Question

A circle touches the side BC of $\Delta ABC$ at P and touches AB and AC produced at Q and R respectively. Prove that $AQ = \dfrac{1}{2}\left( {Perimeter\,\,of\,\,\Delta ABC} \right)$

Answer 1

Hint:
Firstly, draw a neat diagram of the information provided in the question.
Then, use the property that the tangents to a circle from any given point lying out of the circle are equal in length.
Also, the perimeter of the triangle ABC can be given by the sum of the lengths of sides of the triangle.
Thus, solve the perimeter by using appropriate notations.

Complete step by step solution:
Here, we will firstly draw a neat diagram of the information given in the question.

We know that the tangents to a circle from any given point lying out of the circle are equal in length.
Also, we can see that AQ and AR are the tangents drawn from the point A to the circle, BP and BQ the tangents drawn from the point B to the circle and CP and CR the tangents drawn from the point C to the circle.
So, AQ = AR ... (1)
BP = BQ ... (2)
CR = CP ... (3)
Now, the perimeter of the triangle ABC can be given by the sum of the lengths of sides of the triangle.
Thus, Perimeter of triangle \[ABC = AB + BC + AC\]
From the diagram, we can see that \[BC = BP + PC\]and\[AC = AR-CR\].
So, Perimeter of triangle \[ABC = AB + BP + PC + AR-CR\]
But, from equations (2) and (3), we substitute BP by BQ, AR by AQ and CR by CP or PC.
So, Perimeter of triangle \[ABC = AB + BQ + PC + AQ-PC\]
Also, from figure, we can say that \[AB + BQ\] is equal to AQ
Therefore, Perimeter of triangle \[ABC = AQ + AQ = 2AQ\]
Now, half of the perimeter of the triangle \[ = \dfrac{1}{2} \times AQ\] = AQ.

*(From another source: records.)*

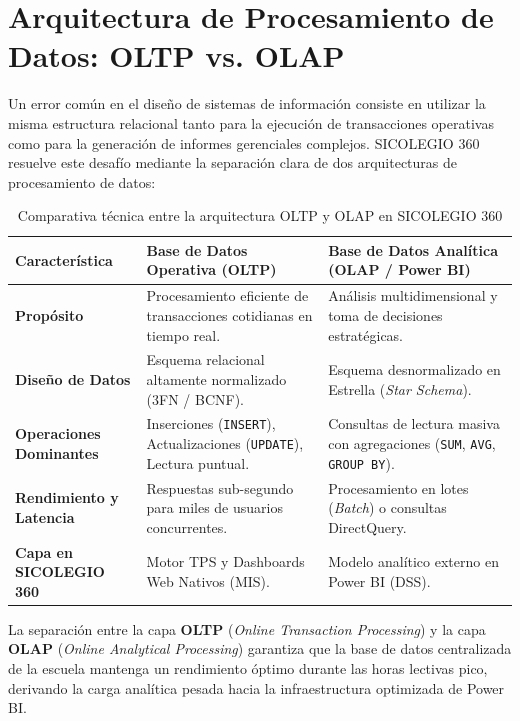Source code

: \documentclass[12pt,a4paper,oneside]{report}
\begin{document}
\section{Arquitectura de Procesamiento de Datos: OLTP vs. OLAP}

Un error común en el diseño de sistemas de información consiste en utilizar la misma estructura relacional tanto para la ejecución de transacciones operativas como para la generación de informes gerenciales complejos. SICOLEGIO 360 resuelve este desafío mediante la separación clara de dos arquitecturas de procesamiento de datos:

\begin{table}[H]
\centering
\caption{Comparativa técnica entre la arquitectura OLTP y OLAP en SICOLEGIO 360}
\label{tab:oltp_vs_olap}
\small
\begin{tabularx}{\textwidth}{|p{3.5cm}|X|X|}
\hline
\textbf{Característica} & \textbf{Base de Datos Operativa (OLTP)} & \textbf{Base de Datos Analítica (OLAP / Power BI)} \\
\hline
\textbf{Propósito} & Procesamiento eficiente de transacciones cotidianas en tiempo real. & Análisis multidimensional y toma de decisiones estratégicas. \\
\hline
\textbf{Diseño de Datos} & Esquema relacional altamente normalizado (3FN / BCNF). & Esquema desnormalizado en Estrella (\textit{Star Schema}). \\
\hline
\textbf{Operaciones Dominantes} & Inserciones (\texttt{INSERT}), Actualizaciones (\texttt{UPDATE}), Lectura puntual. & Consultas de lectura masiva con agregaciones (\texttt{SUM}, \texttt{AVG}, \texttt{GROUP BY}). \\
\hline
\textbf{Rendimiento y Latencia} & Respuestas sub-segundo para miles de usuarios concurrentes. & Procesamiento en lotes (\textit{Batch}) o consultas DirectQuery. \\
\hline
\textbf{Capa en SICOLEGIO 360} & Motor TPS y Dashboards Web Nativos (MIS). & Modelo analítico externo en Power BI (DSS). \\
\hline
\end{tabularx}
\end{table}

La separación entre la capa \textbf{OLTP} (\textit{Online Transaction Processing}) y la capa \textbf{OLAP} (\textit{Online Analytical Processing}) garantiza que la base de datos centralizada de la escuela mantenga un rendimiento óptimo durante las horas lectivas pico, derivando la carga analítica pesada hacia la infraestructura optimizada de Power BI.
\end{document}
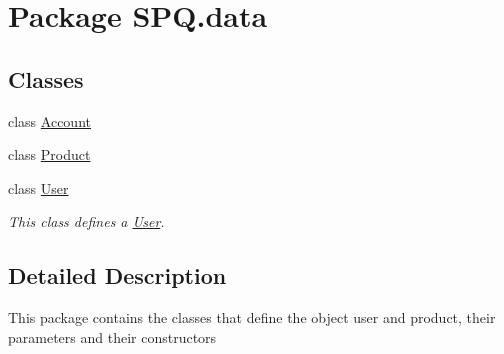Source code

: \hypertarget{namespace_s_p_q_1_1data}{}\section{Package S\+P\+Q.\+data}
\label{namespace_s_p_q_1_1data}
\subsection*{Classes}
\begin{DoxyCompactItemize}
\item 
class \mbox{\hyperlink{class_s_p_q_1_1data_1_1_account}{Account}}
\item 
class \mbox{\hyperlink{class_s_p_q_1_1data_1_1_product}{Product}}
\item 
class \mbox{\hyperlink{class_s_p_q_1_1data_1_1_user}{User}}
\begin{DoxyCompactList}\small\item\em This class defines a \mbox{\hyperlink{class_s_p_q_1_1data_1_1_user}{User}}. \end{DoxyCompactList}\end{DoxyCompactItemize}


\subsection{Detailed Description}
This package contains the classes that define the object user and product, their parameters and their constructors 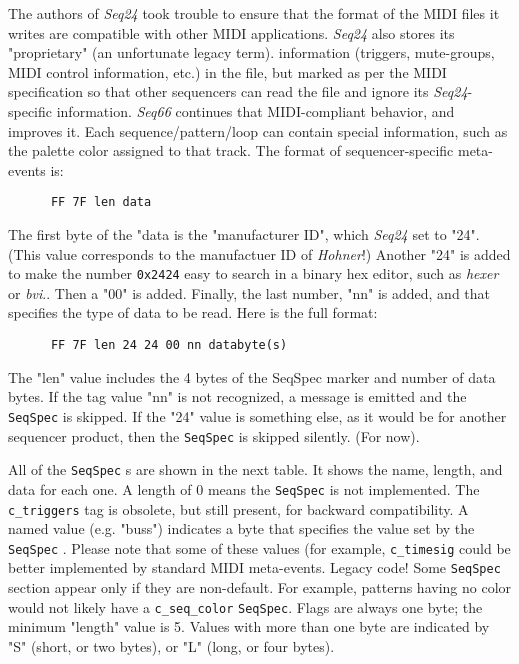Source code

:    The authors of \textsl{Seq24} took trouble to ensure that the format
   of the MIDI files it writes are compatible with other MIDI applications.
   \textsl{Seq24} also stores its "proprietary" (an unfortunate legacy term).
   information (triggers, mute-groups, MIDI control
   information, etc.) in the file, but marked as per the MIDI specification
   so that other sequencers can read
   the file and ignore its \textsl{Seq24}-specific information.
   \textsl{Seq66} continues that MIDI-compliant behavior, and improves it.
   Each sequence/pattern/loop can contain special information, such as the
   palette color assigned to that track.
   The format of sequencer-specific meta-events is:

   \begin{verbatim}
      FF 7F len data
   \end{verbatim}

   The first byte of the "data is the "manufacturer ID", which \textsl{Seq24}
   set to "24". (This value corresponds to the manufactuer ID of
   \textsl{Hohner}!)
   Another "24" is added to make the number \texttt{0x2424}
   easy to search in a binary hex editor, such as \textsl{hexer} or
   \textsl{bvi}..
   Then a "00" is added.  Finally, the last number, "nn" is added, and that
   specifies the type of data to be read.  Here is the full format:

   \begin{verbatim}
      FF 7F len 24 24 00 nn databyte(s)
   \end{verbatim}

   The "len" value includes the 4 bytes of the SeqSpec marker and number
   of data bytes.
   If the tag value "nn" is not recognized, a message is emitted and the
  \texttt{SeqSpec} is skipped.  If the "24" value is something else, as it
  would be for another sequencer product, then the
   \texttt{SeqSpec} is skipped silently. (For now).

   All of the
   \texttt{SeqSpec} s are shown in the next table. It shows the name, length,
   and data for each one. A length of 0 means the
   \texttt{SeqSpec} is not implemented.
   The \texttt{c\_triggers} tag is obsolete, but still present, for
   backward compatibility.
   A named value (e.g. "buss") indicates a byte that specifies the value set by
   the \texttt{SeqSpec} .
   Please note that some of these values (for example, \texttt{c\_timesig}
   could be better implemented by standard MIDI meta-events. Legacy code!
   Some \texttt{SeqSpec} section appear only if they are non-default.
   For example, patterns having no color would not likely have a
   \texttt{c\_seq\_color} \texttt{SeqSpec}.
   Flags are always one byte; the minimum "length" value is 5.
   Values with more than one byte are indicated by "S" (short, or two bytes),
   or "L" (long, or four bytes).

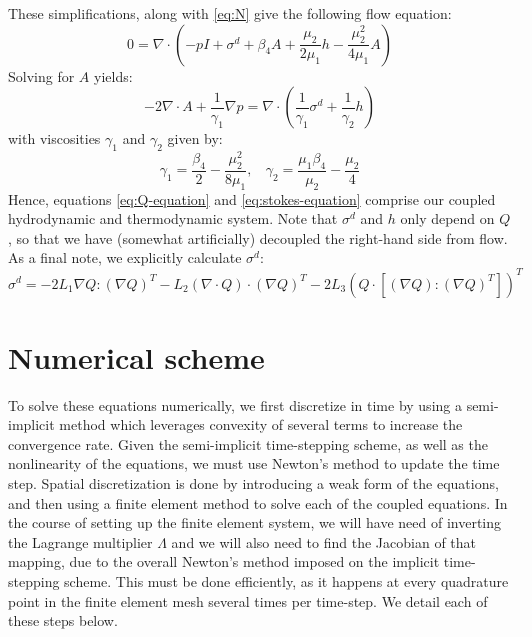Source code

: \documentclass[reqno]{article}
\begin{document}
  These simplifications, along with \eqref{eq:N} give the following flow equation:
  \begin{equation} \label{eq:linearized-hydrodynamics}
    0
    =
    \nabla \cdot \left(
      -p I
      + \sigma^d
      + \beta_4 A
      + \frac{\mu_2}{2 \mu_1} h - \frac{\mu_2^2}{4 \mu_1} A
    \right)
  \end{equation}
  Solving for $A$ yields:
  \begin{equation} \label{eq:stokes-equation}
    -2 \nabla \cdot A + \frac{1}{\gamma_1} \nabla p
    =
    \nabla \cdot \left(
      \frac{1}{\gamma_1} \sigma^d
      + \frac{1}{\gamma_2} h
    \right)
  \end{equation}
  with viscosities $\gamma_1$ and $\gamma_2$ given by:
  \begin{equation}
    \gamma_1
    =
    \frac{\beta_4}{2} - \frac{\mu_2^2}{8 \mu_1},
    \:\:\:\:
    \gamma_2
    =
    \frac{\mu_1 \beta_4}{\mu_2} - \frac{\mu_2}{4}
  \end{equation}
  Hence, equations \eqref{eq:Q-equation} and \eqref{eq:stokes-equation} comprise
  our coupled hydrodynamic and thermodynamic system.
  Note that $\sigma^d$ and $h$ only depend on $Q$, so that we have (somewhat
  artificially) decoupled the right-hand side from flow.
  As a final note, we explicitly calculate $\sigma^d$:
  \begin{equation}
    \sigma^d
    =
    - 2 L_1 \nabla Q : \left( \nabla Q \right)^T
    - L_2 \left( \nabla \cdot Q \right) \cdot \left( \nabla Q \right)^T
    - 2 L_3 \left( Q \cdot \left[ \left( \nabla Q \right) : \left( \nabla Q \right)^T \right] \right)^T
  \end{equation}
  
  \section{Numerical scheme} \label{numerical-scheme}
  To solve these equations numerically, we first discretize in time by using a
  semi-implicit method which leverages convexity of several terms to increase
  the convergence rate.
  Given the semi-implicit time-stepping scheme, as well as the nonlinearity of
  the equations, we must use Newton's method to update the time step.
  Spatial discretization is done by introducing a weak form of the equations,
  and then using a finite element method to solve each of the coupled equations.
  In the course of setting up the finite element system, we will have need of
  inverting the Lagrange multiplier $\Lambda$ and we will also need to find the
  Jacobian of that mapping, due to the overall Newton's method imposed on the
  implicit time-stepping scheme.
  This must be done efficiently, as it happens at every quadrature point in the
  finite element mesh several times per time-step.
  We detail each of these steps below.
\end{document}
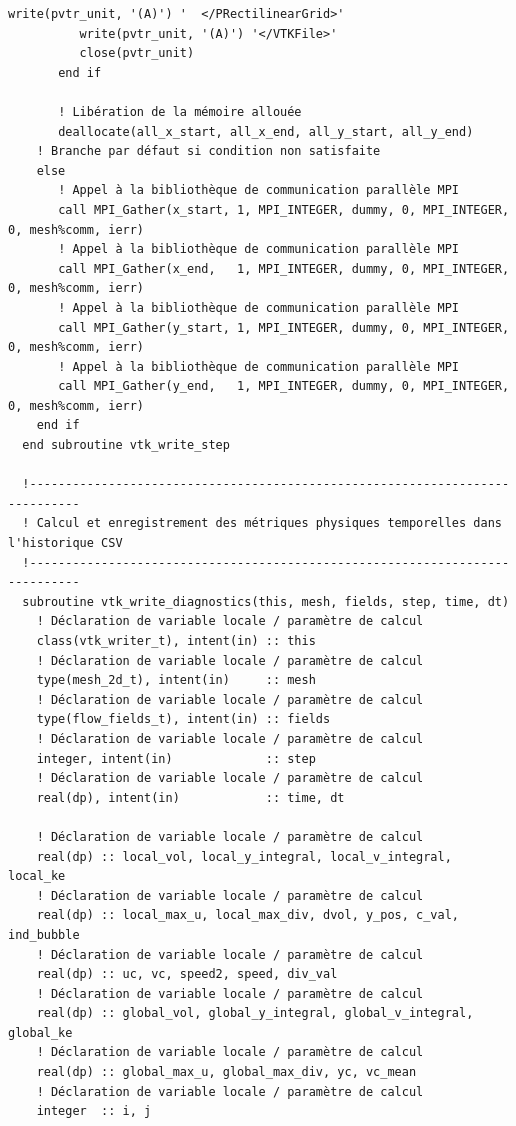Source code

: \documentclass[10pt,a4paper,oneside]{book}
\begin{document}
\begin{lstlisting}[language={[95]Fortran}]
          write(pvtr_unit, '(A)') '  </PRectilinearGrid>'
          write(pvtr_unit, '(A)') '</VTKFile>'
          close(pvtr_unit)
       end if

       ! Libération de la mémoire allouée
       deallocate(all_x_start, all_x_end, all_y_start, all_y_end)
    ! Branche par défaut si condition non satisfaite
    else
       ! Appel à la bibliothèque de communication parallèle MPI
       call MPI_Gather(x_start, 1, MPI_INTEGER, dummy, 0, MPI_INTEGER, 0, mesh%comm, ierr)
       ! Appel à la bibliothèque de communication parallèle MPI
       call MPI_Gather(x_end,   1, MPI_INTEGER, dummy, 0, MPI_INTEGER, 0, mesh%comm, ierr)
       ! Appel à la bibliothèque de communication parallèle MPI
       call MPI_Gather(y_start, 1, MPI_INTEGER, dummy, 0, MPI_INTEGER, 0, mesh%comm, ierr)
       ! Appel à la bibliothèque de communication parallèle MPI
       call MPI_Gather(y_end,   1, MPI_INTEGER, dummy, 0, MPI_INTEGER, 0, mesh%comm, ierr)
    end if
  end subroutine vtk_write_step

  !-----------------------------------------------------------------------------
  ! Calcul et enregistrement des métriques physiques temporelles dans l'historique CSV
  !-----------------------------------------------------------------------------
  subroutine vtk_write_diagnostics(this, mesh, fields, step, time, dt)
    ! Déclaration de variable locale / paramètre de calcul
    class(vtk_writer_t), intent(in) :: this
    ! Déclaration de variable locale / paramètre de calcul
    type(mesh_2d_t), intent(in)     :: mesh
    ! Déclaration de variable locale / paramètre de calcul
    type(flow_fields_t), intent(in) :: fields
    ! Déclaration de variable locale / paramètre de calcul
    integer, intent(in)             :: step
    ! Déclaration de variable locale / paramètre de calcul
    real(dp), intent(in)            :: time, dt

    ! Déclaration de variable locale / paramètre de calcul
    real(dp) :: local_vol, local_y_integral, local_v_integral, local_ke
    ! Déclaration de variable locale / paramètre de calcul
    real(dp) :: local_max_u, local_max_div, dvol, y_pos, c_val, ind_bubble
    ! Déclaration de variable locale / paramètre de calcul
    real(dp) :: uc, vc, speed2, speed, div_val
    ! Déclaration de variable locale / paramètre de calcul
    real(dp) :: global_vol, global_y_integral, global_v_integral, global_ke
    ! Déclaration de variable locale / paramètre de calcul
    real(dp) :: global_max_u, global_max_div, yc, vc_mean
    ! Déclaration de variable locale / paramètre de calcul
    integer  :: i, j


\end{lstlisting}
\end{document}
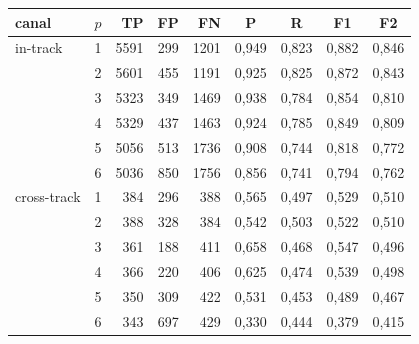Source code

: \begin{tabular}{llrrrcccc}
\toprule
canal & $p$ & TP & FP & FN & P & R & F1 & F2 \\
\midrule
in-track & 1 & 5591 & 299 & 1201 & 0,949 & 0,823 & 0,882 & 0,846 \\
 & 2 & 5601 & 455 & 1191 & 0,925 & 0,825 & 0,872 & 0,843 \\
 & 3 & 5323 & 349 & 1469 & 0,938 & 0,784 & 0,854 & 0,810 \\
 & 4 & 5329 & 437 & 1463 & 0,924 & 0,785 & 0,849 & 0,809 \\
 & 5 & 5056 & 513 & 1736 & 0,908 & 0,744 & 0,818 & 0,772 \\
 & 6 & 5036 & 850 & 1756 & 0,856 & 0,741 & 0,794 & 0,762 \\
\midrule
cross-track & 1 & 384 & 296 & 388 & 0,565 & 0,497 & 0,529 & 0,510 \\
 & 2 & 388 & 328 & 384 & 0,542 & 0,503 & 0,522 & 0,510 \\
 & 3 & 361 & 188 & 411 & 0,658 & 0,468 & 0,547 & 0,496 \\
 & 4 & 366 & 220 & 406 & 0,625 & 0,474 & 0,539 & 0,498 \\
 & 5 & 350 & 309 & 422 & 0,531 & 0,453 & 0,489 & 0,467 \\
 & 6 & 343 & 697 & 429 & 0,330 & 0,444 & 0,379 & 0,415 \\
\bottomrule
\end{tabular}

Thus, we proved, $AQ = \dfrac{1}{2}\left( {Perimeter\,\,of\,\Delta ABC} \right)$.

Note:
The circle drawn here in the figure is also known as an excircle.
Excircle:
A circle in which the centre of the circle is the point of intersection of angle bisector of opposite angle and the exterior angle bisectors of the other two angles of the triangle is called an excircle.